Gender-critical group ‘plan legal action’ over Hampstead Heath Ladies’ Pond trans policy
Sex Matters is looking to bring a legal case over trans inclusion at the ponds (DANIEL LEAL/AFP via Getty Images)
Sex Matters is looking to bring a legal case over trans inclusion at the ponds (DANIEL LEAL/AFP via Getty Images)
Gender-critical campaign group Sex Matters has vowed to take legal action against the corporation that runs the ladies’ pond on London beauty spot Hampstead Heath because they allow trans bathers to enter despite the Supreme Court ruling on sex and gender.
Kenwood ladies’ pond is run by the City of London Corporation (CoLC) and has always welcomed transgender women, to the annoyance of anti-trans campaigners.
In 2019, the CoLC formally acknowledged trans people’s right to swim at the pond through a policy ensuring their “public services do not discriminate against trans people” and everyone was “fully respected, and equality and basic human rights upheld”. This was reaffirmed five years later when members of the Kenwood Ladies’ Pond Association (KLPA) voted to reject a change that would have redefined the word “woman” to mean “only those born female in sex”.
Last month, Sex Matters wrote to the CoLC warning that if the policy was not changed, to make the pond single-sex only, the group would begin legal action “over its failure to take heed of the Supreme Court’s judgement”.
In April, the UK Supreme Court ruled that the legal definition of the words “sex” and “woman” in the 2010 Equality Act referred to “biological sex” and “biological women” only, specifically excluding trans people.

In response, the Equality and Human Rights Commission (EHRC) published interim guidance recommending that access to single-sex spaces should be based on biology, meaning a transgender woman would not be allowed to use a female toilet and a trans man could not enter a male one.
The guidance went on to say that in “some circumstances” trans women should also be banned from the men’s facilities and transgender men from women’s. This was later clarified to mean that when a trans woman or trans man presented in an obviously feminine or masculine way, “reasonable objection might be taken” to their presence in a single-sex facility.
Following the court verdict, the CoLC said a self-ID regulation would “remain in place” while legal advice was sought, and pointed out that “the ladies’ pond was not a single-sex facility… precisely because trans women are permitted to access the swimming facilities” and therefore the “corporation recognises, following the Supreme Court’s ruling, that it is not providing single-sex facilities as defined within the [Equality Act]”.

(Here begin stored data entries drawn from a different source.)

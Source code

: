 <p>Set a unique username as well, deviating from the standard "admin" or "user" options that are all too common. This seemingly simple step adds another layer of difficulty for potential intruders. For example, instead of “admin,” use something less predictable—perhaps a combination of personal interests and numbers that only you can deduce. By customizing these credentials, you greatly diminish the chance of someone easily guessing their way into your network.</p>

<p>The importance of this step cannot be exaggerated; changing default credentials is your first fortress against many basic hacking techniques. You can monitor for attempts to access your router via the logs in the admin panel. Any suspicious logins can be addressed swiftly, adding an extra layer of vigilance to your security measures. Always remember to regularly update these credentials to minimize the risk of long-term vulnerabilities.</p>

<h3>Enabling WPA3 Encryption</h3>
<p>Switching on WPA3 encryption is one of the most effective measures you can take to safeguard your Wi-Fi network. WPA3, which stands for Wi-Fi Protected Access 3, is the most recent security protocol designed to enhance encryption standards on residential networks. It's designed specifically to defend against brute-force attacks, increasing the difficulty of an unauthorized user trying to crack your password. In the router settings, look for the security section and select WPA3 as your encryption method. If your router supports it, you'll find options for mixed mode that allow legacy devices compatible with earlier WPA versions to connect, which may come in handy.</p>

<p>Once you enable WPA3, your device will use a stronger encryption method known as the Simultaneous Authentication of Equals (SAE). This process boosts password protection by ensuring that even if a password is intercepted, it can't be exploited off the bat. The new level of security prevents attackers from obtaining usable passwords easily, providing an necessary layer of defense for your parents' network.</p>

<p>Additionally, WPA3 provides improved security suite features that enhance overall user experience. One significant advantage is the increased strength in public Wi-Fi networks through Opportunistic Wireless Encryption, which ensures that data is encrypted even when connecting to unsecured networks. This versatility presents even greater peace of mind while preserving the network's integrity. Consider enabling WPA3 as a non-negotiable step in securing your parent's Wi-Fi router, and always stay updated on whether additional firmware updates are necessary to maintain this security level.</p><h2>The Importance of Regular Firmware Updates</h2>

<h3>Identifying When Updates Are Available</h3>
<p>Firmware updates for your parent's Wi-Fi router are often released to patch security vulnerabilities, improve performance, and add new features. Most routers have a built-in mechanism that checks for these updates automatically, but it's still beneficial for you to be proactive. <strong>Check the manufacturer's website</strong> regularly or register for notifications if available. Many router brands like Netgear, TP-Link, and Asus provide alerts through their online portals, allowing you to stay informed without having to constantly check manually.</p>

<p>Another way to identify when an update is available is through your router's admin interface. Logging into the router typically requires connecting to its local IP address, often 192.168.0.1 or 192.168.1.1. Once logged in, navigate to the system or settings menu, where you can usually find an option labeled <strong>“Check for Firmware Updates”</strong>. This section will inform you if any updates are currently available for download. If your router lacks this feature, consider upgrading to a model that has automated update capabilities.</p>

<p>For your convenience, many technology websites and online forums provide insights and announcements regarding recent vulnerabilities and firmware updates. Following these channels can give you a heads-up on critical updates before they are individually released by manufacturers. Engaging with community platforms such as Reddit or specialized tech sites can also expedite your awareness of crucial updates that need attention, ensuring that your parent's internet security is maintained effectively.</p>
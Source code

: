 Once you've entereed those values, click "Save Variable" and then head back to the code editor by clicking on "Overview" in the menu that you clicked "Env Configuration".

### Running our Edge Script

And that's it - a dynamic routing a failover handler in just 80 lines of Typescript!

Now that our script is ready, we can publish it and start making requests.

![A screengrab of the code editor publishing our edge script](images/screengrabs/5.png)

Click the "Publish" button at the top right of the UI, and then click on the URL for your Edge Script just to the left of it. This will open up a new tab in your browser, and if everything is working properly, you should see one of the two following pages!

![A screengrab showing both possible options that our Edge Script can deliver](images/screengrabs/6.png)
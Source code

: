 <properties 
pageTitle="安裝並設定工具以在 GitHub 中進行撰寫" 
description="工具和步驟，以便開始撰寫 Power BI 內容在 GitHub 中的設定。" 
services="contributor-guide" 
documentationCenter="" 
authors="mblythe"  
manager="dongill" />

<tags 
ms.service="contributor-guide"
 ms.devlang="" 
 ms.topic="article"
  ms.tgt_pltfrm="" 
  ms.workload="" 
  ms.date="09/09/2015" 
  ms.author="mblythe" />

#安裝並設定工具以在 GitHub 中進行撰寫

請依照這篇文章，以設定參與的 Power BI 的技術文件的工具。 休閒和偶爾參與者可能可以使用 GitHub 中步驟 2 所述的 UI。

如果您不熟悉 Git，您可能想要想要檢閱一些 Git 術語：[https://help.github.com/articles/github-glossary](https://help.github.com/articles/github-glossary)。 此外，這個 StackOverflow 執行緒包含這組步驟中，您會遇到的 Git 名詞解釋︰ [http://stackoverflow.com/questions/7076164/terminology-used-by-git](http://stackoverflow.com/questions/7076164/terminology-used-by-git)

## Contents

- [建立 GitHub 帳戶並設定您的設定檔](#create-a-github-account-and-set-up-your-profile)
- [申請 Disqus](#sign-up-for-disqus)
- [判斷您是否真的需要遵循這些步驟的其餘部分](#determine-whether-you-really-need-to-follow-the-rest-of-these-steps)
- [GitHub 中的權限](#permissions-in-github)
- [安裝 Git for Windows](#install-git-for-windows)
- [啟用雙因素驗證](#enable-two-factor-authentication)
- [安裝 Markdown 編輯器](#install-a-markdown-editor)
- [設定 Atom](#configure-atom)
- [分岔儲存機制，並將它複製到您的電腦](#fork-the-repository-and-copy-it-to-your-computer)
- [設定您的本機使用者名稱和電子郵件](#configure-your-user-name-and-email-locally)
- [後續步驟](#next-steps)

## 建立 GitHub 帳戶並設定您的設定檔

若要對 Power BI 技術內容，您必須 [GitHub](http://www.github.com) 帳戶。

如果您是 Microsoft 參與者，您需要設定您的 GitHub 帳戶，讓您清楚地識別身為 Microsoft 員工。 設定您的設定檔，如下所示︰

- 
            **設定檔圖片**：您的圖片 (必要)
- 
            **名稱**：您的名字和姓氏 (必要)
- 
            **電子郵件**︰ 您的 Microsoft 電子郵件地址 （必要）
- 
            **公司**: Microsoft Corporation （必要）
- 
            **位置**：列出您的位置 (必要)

The CoLC went on to say the Supreme Court’s understanding of “woman” and “man” as “biological” terms were not the same as how they saw them, and such terms “must be read in light of the access arrangements in place at the ladies’ pond, pursuant to which both trans women and biological women have been permitted to access the pond for many years”.
The CoLC’s gender-identity policy outlines that “the City Corporation recognises that gender identity is complex and varied (e.g. some people identify as genderfluid)” and this view is reflected in their approach to providing services.
“The Equality Act requires that people with the protected characteristic of gender reassignment are not discriminated against in the provision of single-sex services and are able to access services aligning with their gender identity,” it states.
In a note published on its website on 30 June, the CoLC said they would be “reviewing their access policies, including those at Hampstead Heath’s bathing ponds” following the Supreme Court ruling, adding that they “must consider the impact of current and potential future arrangements on all users, while ensuring we meet our legal duties and provide appropriate access, [and] our priority remains to provide a safe and respectful environment for everyone”.

On Sunday (13 July), the Sex Matters website accused the CoLC of “trying out an extraordinary manoeuvre”. The group’s founder, Maya Forstater, told The Times it was “nothing more than linguistic trickery”.
She went on to say: “The corporation claims that, because it chooses to define “women” and “men” according not to biological sex but to who wants to be referred to as ‘she’ or ‘he’, the Supreme Court judgement doesn’t apply.
“Neither Hampstead Heath nor the City of London Corporation are sovereign entities that get to make their own laws.
‘We will be taking our next steps in August and think this case will be very significant in testing what can only be described as creative interpretations of equality law following the Supreme Court judgement.”
KLPA Members have said: “According to the lifeguards, trans women have been swimming there for many years without incident”, the Mail Online reported.